Comment comprendre cette joie en plein Carême ?
Au fond, nous avons une conception du temps liturgique faussée. Nous concevons le Carême comme une attente de Pâques, comme si le Christ n’était pas déjà ressuscité… et c’est vrai au sens chronologique. Mais l’année liturgique se comprend à partir de la fin. Elle débute deux semaines avant le début de l’Avent avec la fête du Christ-Roi. La Semaine sainte, en particulier la nuit pascale, est en son cœur. C’est-à-dire que toute l’année est centrée sur le fait que nous célébrons le Christ vivant à jamais auprès de Dieu. En Carême : Christ est ressuscité ! Le Vendredi saint, nous prenons cette antienne : Ta croix, Seigneur, nous l’adorons et ta sainte résurrection, nous la chantons (…).
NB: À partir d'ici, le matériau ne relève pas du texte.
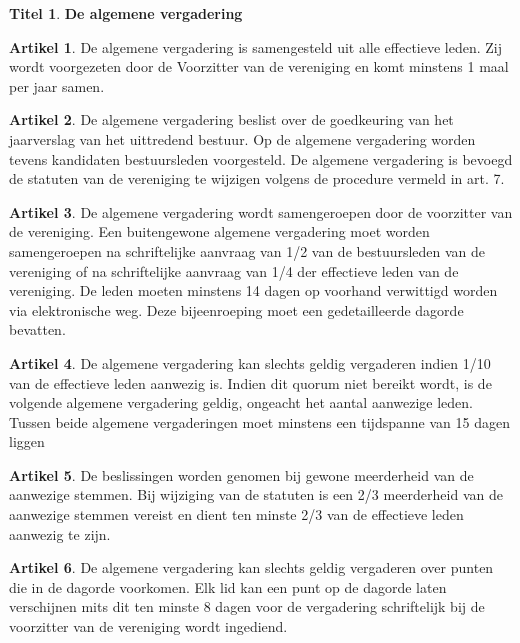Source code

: \documentclass[a4paper,10pt]{article}
\theoremstyle{definition}
\newtheorem{titel}{\large Titel}
\newtheorem{artikel}{\large Artikel}
\newcommand{\ttext}[1]{\large \textbf{#1} \normalsize}
\newcommand{\hnl}{\hfill\newline}
\begin{document}

\begin{titel}\ttext{De algemene vergadering}

  \begin{artikel}\hnl
    De algemene vergadering is samengesteld uit alle effectieve leden.
    Zij wordt voorgezeten door de Voorzitter van de vereniging en komt minstens 1 maal per jaar samen.
  \end{artikel}

  \begin{artikel}\hnl
    De algemene vergadering beslist over de goedkeuring van het jaarverslag van het uittredend bestuur.
    Op de algemene vergadering worden tevens kandidaten bestuursleden voorgesteld.
    De algemene vergadering is bevoegd de statuten van de vereniging te wijzigen volgens de procedure vermeld in art. 7.
  \end{artikel}

  \begin{artikel}\hnl
    De algemene vergadering wordt samengeroepen door de voorzitter van de vereniging.
    Een buitengewone algemene vergadering moet worden samengeroepen na schriftelijke aanvraag van 1/2 van de bestuursleden van de vereniging of na schriftelijke aanvraag van 1/4 der effectieve leden van de vereniging.
    De leden moeten minstens 14 dagen op voorhand verwittigd worden via elektronische weg.
    Deze bijeenroeping moet een gedetailleerde dagorde bevatten.
  \end{artikel}

  \begin{artikel}\hnl
    De algemene vergadering kan slechts geldig vergaderen indien 1/10 van de effectieve leden aanwezig is.
    Indien dit quorum niet bereikt wordt, is de volgende algemene vergadering geldig, ongeacht het aantal aanwezige leden.
    Tussen beide algemene vergaderingen moet minstens een tijdspanne van 15 dagen liggen
  \end{artikel}

  \begin{artikel}\hnl
    De beslissingen worden genomen bij gewone meerderheid van de aanwezige stemmen.
    Bij wijziging van de statuten is een 2/3 meerderheid van de aanwezige stemmen vereist en dient ten minste 2/3 van de effectieve leden aanwezig te zijn.
  \end{artikel}

  \begin{artikel}\hnl
    De algemene vergadering kan slechts geldig vergaderen over punten die in de dagorde voorkomen.
    Elk lid kan een punt op de dagorde laten verschijnen mits dit ten minste 8 dagen voor de vergadering schriftelijk bij de voorzitter van de vereniging wordt ingediend.
  \end{artikel}

\end{titel}
\end{document}
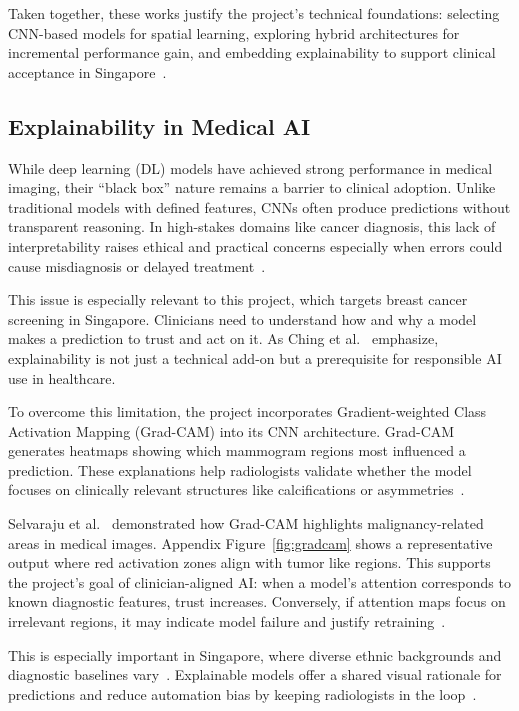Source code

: \documentclass[12pt]{article}
\begin{document}
Taken together, these works justify the project’s technical foundations: selecting CNN-based models for spatial learning, exploring hybrid architectures for incremental performance gain, and embedding explainability to support clinical acceptance in Singapore~\cite{1,6,7}.

\subsection{Explainability in Medical AI}

While deep learning (DL) models have achieved strong performance in medical imaging, their “black box” nature remains a barrier to clinical adoption. Unlike traditional models with defined features, CNNs often produce predictions without transparent reasoning. In high-stakes domains like cancer diagnosis, this lack of interpretability raises ethical and practical concerns especially when errors could cause misdiagnosis or delayed treatment~\cite{3}.

This issue is especially relevant to this project, which targets breast cancer screening in Singapore. Clinicians need to understand how and why a model makes a prediction to trust and act on it. As Ching et al.~\cite{3} emphasize, explainability is not just a technical add-on but a prerequisite for responsible AI use in healthcare.

To overcome this limitation, the project incorporates Gradient-weighted Class Activation Mapping (Grad-CAM) into its CNN architecture. Grad-CAM generates heatmaps showing which mammogram regions most influenced a prediction. These explanations help radiologists validate whether the model focuses on clinically relevant structures like calcifications or asymmetries~\cite{5}.

Selvaraju et al.~\cite{5} demonstrated how Grad-CAM highlights malignancy-related areas in medical images. Appendix Figure~\ref{fig:gradcam} shows a representative output where red activation zones align with tumor like regions. This supports the project’s goal of clinician-aligned AI: when a model’s attention corresponds to known diagnostic features, trust increases. Conversely, if attention maps focus on irrelevant regions, it may indicate model failure and justify retraining~\cite{5}.

This is especially important in Singapore, where diverse ethnic backgrounds and diagnostic baselines vary~\cite{6}. Explainable models offer a shared visual rationale for predictions and reduce automation bias by keeping radiologists in the loop~\cite{3}.
\end{document}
Ce jour-là n’est pas l’enterrement de Jésus, mais déjà la célébration du mystère pascal : la joie d’être sauvé par le Christ ! Seulement, nous avons du mal à identifier que nous sommes sauvés et d’une certaine manière nous avons du mal à identifier notre besoin d’être sauvé par Dieu.
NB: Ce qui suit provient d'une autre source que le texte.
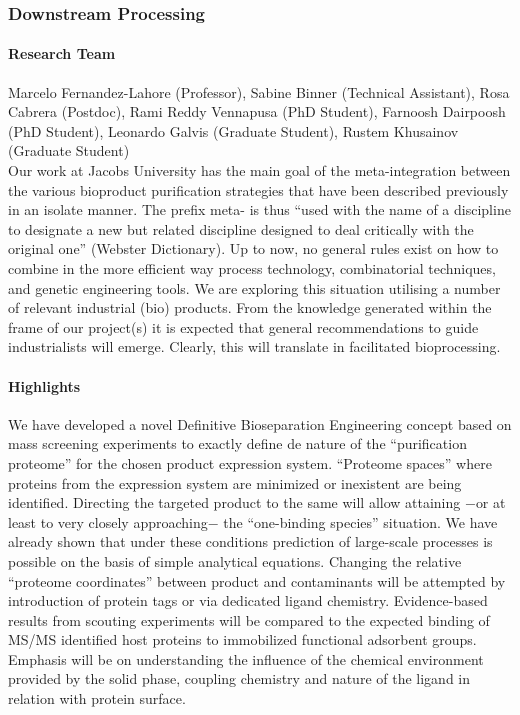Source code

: \subsubsection{Downstream Processing}


\paragraph{Research Team}
%
Marcelo Fernandez-Lahore (Professor), Sabine Binner (Technical Assistant), Rosa Cabrera (Postdoc), Rami Reddy Vennapusa (PhD Student), Farnoosh Dairpoosh (PhD Student), Leonardo Galvis (Graduate Student), Rustem Khusainov (Graduate Student)\\


Our work at Jacobs University has the main goal of the meta-integration between
the various bioproduct purification strategies that have been described
 previously in an isolate manner. The prefix meta- is thus
 ``used with the name of a discipline to designate a new but
  related discipline designed to deal critically with the original one''
  (Webster Dictionary). Up to now, no general rules exist on how to
   combine in the more efficient way process technology, combinatorial
   techniques, and genetic engineering tools. We are exploring this situation
    utilising a number of relevant industrial (bio) products. From the knowledge generated within the frame of our project(s) it is expected that general recommendations to guide industrialists will emerge. Clearly, this will translate in facilitated bioprocessing.

\paragraph{Highlights}
%
We have developed a novel Definitive Bioseparation Engineering concept based on mass screening experiments to exactly define de nature of the ``purification proteome'' for the chosen product expression system. ``Proteome spaces'' where proteins from the expression system are minimized or inexistent are being identified. Directing the targeted product to the same will allow attaining $-$or at least to very closely approaching$-$ the ``one-binding species'' situation. We have already shown that under these conditions prediction of large-scale processes is possible on the basis of simple analytical equations. Changing the relative ``proteome coordinates'' between product and contaminants will be attempted by introduction of protein tags or via dedicated ligand chemistry. Evidence-based results from scouting experiments will be compared to the expected binding of MS/MS identified host proteins to immobilized functional adsorbent groups. Emphasis will be on understanding the influence of the
 chemical environment provided by the solid phase, coupling chemistry and nature of the ligand in relation with protein surface.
Qu’est-ce que les aspects liturgiques signifient ?
Comme évoqué plus haut, c’est un adoucissement de la pénitence du temps de Carême pour laisser entrevoir la joie de Pâques. La couleur violette des vêtements liturgiques peut être remplacée par du rose. Le chemin des catéchumènes est le plus important, en s’attachant aux aspects liturgiques, on risque de faire du dimanche de Laetare du folklore. Comme l’a dénoncé à plusieurs reprises le pape François, le venin de la mondanité spirituelle nous guette. Il y a d’un côté le néopélagianisme, où l’on célèbre la liturgie de façon tellement parfaite que l’on se regarde le nombril en même temps : c’est un détournement de la liturgie. Elle est d’abord un don à recevoir ! De l’autre côté, le gnosticisme revient à voir dans le fait liturgique et dans chaque détail un pouvoir plus ou moins ésotérique. Héritée des allégories médiévales, cette vision plait énormément, mais elle est biaisée. Nous sommes bien d’accord sur la quête de sens, le vrai désir de servir la liturgie. Il correspond sans doute au désir de, comment dire, réenchantement de notre monde. Au regard du temps passé devant nos écrans, de cette superficialité constante, on recherche une profondeur. Mais attention, évitons d’être prisonnier d’une forme de pensée, interrogeons-la. La véritable liturgie, c’est toujours celle de l’Évangile du Christ ressuscité.
Avec les catéchumènes, qu’est-ce que les fidèles redécouvrent ?
Par le baptême, nous sommes configurés au Christ et devenons prêtre, prophète et roi. Nous sommes donc déjà marqués par la Résurrection, au point qu’au jour de Pâques nous entendons saint Paul nous dire: “Vous êtes ressuscités avec le Christ“. Il ne s’agit pas d’un évènement du passé connu de Jésus, mais d’un évènement permanent. Nous sommes sauvés définitivement par le Christ : voilà la joie pascale ! C’est ce que l’Église manifeste en accompagnant les catéchumènes vers le baptême. La très belle inscription sur le baptistère du Latran du IVe siècle (Rome) dit magnifiquement ce mystère de l’Église, qui accompagne les futurs baptisés et se réjouit du salut en Jésus Christ, source de notre joie*.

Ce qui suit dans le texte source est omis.